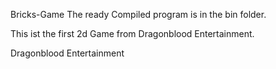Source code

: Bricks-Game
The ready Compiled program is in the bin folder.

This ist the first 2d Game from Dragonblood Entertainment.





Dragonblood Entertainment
--*--
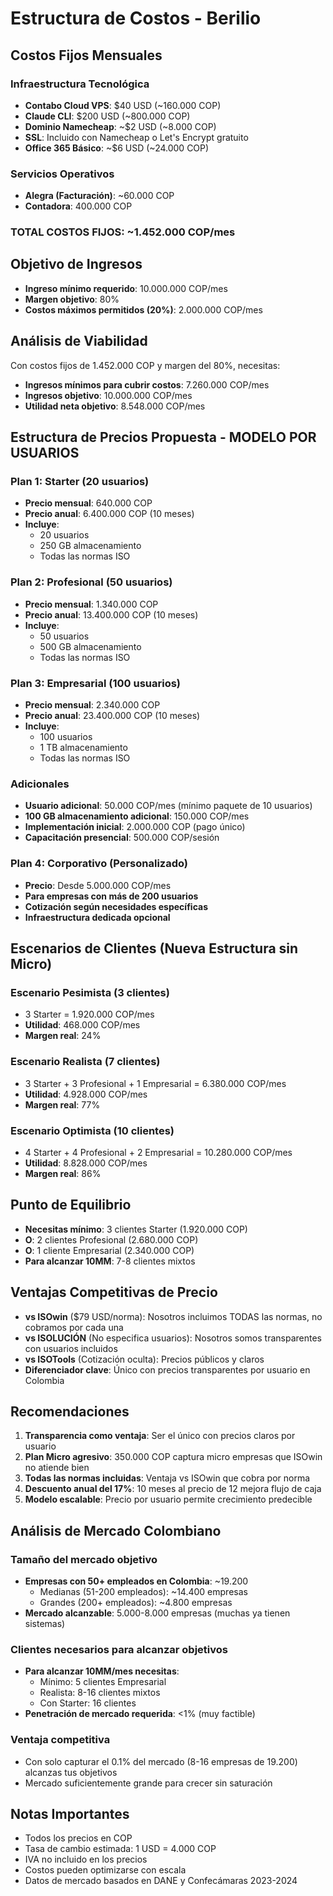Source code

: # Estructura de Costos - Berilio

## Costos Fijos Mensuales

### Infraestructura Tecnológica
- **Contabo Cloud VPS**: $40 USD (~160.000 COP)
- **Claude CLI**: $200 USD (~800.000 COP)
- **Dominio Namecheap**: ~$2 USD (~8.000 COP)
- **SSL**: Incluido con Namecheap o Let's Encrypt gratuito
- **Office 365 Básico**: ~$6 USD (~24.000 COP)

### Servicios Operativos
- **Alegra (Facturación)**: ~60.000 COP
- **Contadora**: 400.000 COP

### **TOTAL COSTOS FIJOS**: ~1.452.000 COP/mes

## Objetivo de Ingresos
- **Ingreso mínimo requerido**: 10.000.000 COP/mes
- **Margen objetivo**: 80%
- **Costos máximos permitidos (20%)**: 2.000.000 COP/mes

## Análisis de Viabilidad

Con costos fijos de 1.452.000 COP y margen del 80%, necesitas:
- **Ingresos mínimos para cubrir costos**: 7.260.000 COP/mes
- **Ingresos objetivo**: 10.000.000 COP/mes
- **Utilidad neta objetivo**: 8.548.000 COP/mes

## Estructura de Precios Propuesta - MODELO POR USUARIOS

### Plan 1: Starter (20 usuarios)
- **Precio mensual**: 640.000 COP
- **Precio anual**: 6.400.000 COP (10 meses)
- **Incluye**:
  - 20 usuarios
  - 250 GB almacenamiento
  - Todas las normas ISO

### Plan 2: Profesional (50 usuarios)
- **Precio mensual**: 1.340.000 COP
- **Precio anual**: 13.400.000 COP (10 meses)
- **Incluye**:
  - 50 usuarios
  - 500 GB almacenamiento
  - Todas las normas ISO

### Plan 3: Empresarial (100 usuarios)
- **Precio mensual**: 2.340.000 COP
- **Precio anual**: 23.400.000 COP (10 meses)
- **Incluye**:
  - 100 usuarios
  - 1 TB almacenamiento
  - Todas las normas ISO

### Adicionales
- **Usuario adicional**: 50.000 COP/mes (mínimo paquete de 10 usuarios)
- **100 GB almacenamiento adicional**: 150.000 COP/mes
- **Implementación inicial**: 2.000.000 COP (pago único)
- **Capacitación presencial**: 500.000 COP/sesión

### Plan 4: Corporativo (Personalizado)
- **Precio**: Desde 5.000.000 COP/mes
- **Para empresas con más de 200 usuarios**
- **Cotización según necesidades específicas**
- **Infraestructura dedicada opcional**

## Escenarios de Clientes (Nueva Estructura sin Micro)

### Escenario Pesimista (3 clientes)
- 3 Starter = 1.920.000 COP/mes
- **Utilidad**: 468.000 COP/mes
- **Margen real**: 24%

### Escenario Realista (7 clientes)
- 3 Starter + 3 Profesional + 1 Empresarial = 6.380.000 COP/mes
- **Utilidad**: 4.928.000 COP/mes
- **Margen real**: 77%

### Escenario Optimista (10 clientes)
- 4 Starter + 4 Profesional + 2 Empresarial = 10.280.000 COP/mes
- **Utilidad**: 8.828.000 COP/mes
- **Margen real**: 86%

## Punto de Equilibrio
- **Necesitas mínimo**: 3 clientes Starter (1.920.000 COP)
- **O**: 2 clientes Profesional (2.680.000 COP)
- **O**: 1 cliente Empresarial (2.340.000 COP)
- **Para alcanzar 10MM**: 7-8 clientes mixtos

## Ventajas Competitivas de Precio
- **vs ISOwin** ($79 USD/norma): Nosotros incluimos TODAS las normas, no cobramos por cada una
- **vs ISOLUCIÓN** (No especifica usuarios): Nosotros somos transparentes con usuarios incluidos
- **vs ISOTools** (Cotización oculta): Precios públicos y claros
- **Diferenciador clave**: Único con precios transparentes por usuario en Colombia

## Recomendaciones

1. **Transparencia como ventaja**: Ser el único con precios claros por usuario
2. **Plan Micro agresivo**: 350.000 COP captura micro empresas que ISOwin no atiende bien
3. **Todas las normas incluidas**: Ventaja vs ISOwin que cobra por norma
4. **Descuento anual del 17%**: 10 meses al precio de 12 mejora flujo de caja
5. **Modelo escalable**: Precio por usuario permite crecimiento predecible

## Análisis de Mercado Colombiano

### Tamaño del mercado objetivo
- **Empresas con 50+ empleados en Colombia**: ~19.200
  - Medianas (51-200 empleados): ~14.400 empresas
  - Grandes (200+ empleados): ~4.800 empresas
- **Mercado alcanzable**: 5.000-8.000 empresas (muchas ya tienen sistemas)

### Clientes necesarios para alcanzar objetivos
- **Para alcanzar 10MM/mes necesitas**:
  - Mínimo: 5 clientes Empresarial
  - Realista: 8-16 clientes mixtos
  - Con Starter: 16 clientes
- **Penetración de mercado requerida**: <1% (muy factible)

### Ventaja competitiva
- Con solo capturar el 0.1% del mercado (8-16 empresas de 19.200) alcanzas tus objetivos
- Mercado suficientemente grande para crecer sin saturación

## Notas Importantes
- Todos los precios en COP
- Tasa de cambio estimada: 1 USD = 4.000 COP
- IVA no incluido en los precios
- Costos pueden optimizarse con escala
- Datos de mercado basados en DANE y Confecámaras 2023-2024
--*--
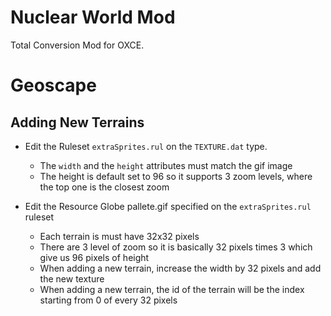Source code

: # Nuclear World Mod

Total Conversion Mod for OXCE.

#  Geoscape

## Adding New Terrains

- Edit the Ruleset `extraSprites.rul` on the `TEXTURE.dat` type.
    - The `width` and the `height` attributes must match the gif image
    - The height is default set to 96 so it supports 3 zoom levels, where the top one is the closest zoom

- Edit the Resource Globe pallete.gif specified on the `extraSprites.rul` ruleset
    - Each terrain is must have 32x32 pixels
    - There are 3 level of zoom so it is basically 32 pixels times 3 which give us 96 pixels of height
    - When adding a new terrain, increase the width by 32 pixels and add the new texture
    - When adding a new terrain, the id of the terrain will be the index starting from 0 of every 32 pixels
--*--
◆ **TASK**:
Set down only the lines above that fall between the line holding "- **Contabo Cloud" and the line holding "- **100 GB almacenamiento", inclusive, keeping each exact.

◆ **TASK ANSWER**:
- **Contabo Cloud VPS**: $40 USD (~160.000 COP)
- **Claude CLI**: $200 USD (~800.000 COP)
- **Dominio Namecheap**: ~$2 USD (~8.000 COP)
- **SSL**: Incluido con Namecheap o Let's Encrypt gratuito
- **Office 365 Básico**: ~$6 USD (~24.000 COP)

### Servicios Operativos
- **Alegra (Facturación)**: ~60.000 COP
- **Contadora**: 400.000 COP

### **TOTAL COSTOS FIJOS**: ~1.452.000 COP/mes

## Objetivo de Ingresos
- **Ingreso mínimo requerido**: 10.000.000 COP/mes
- **Margen objetivo**: 80%
- **Costos máximos permitidos (20%)**: 2.000.000 COP/mes

## Análisis de Viabilidad

Con costos fijos de 1.452.000 COP y margen del 80%, necesitas:
- **Ingresos mínimos para cubrir costos**: 7.260.000 COP/mes
- **Ingresos objetivo**: 10.000.000 COP/mes
- **Utilidad neta objetivo**: 8.548.000 COP/mes

## Estructura de Precios Propuesta - MODELO POR USUARIOS

### Plan 1: Starter (20 usuarios)
- **Precio mensual**: 640.000 COP
- **Precio anual**: 6.400.000 COP (10 meses)
- **Incluye**:
  - 20 usuarios
  - 250 GB almacenamiento
  - Todas las normas ISO

### Plan 2: Profesional (50 usuarios)
- **Precio mensual**: 1.340.000 COP
- **Precio anual**: 13.400.000 COP (10 meses)
- **Incluye**:
  - 50 usuarios
  - 500 GB almacenamiento
  - Todas las normas ISO

### Plan 3: Empresarial (100 usuarios)
- **Precio mensual**: 2.340.000 COP
- **Precio anual**: 23.400.000 COP (10 meses)
- **Incluye**:
  - 100 usuarios
  - 1 TB almacenamiento
  - Todas las normas ISO

### Adicionales
- **Usuario adicional**: 50.000 COP/mes (mínimo paquete de 10 usuarios)
- **100 GB almacenamiento adicional**: 150.000 COP/mes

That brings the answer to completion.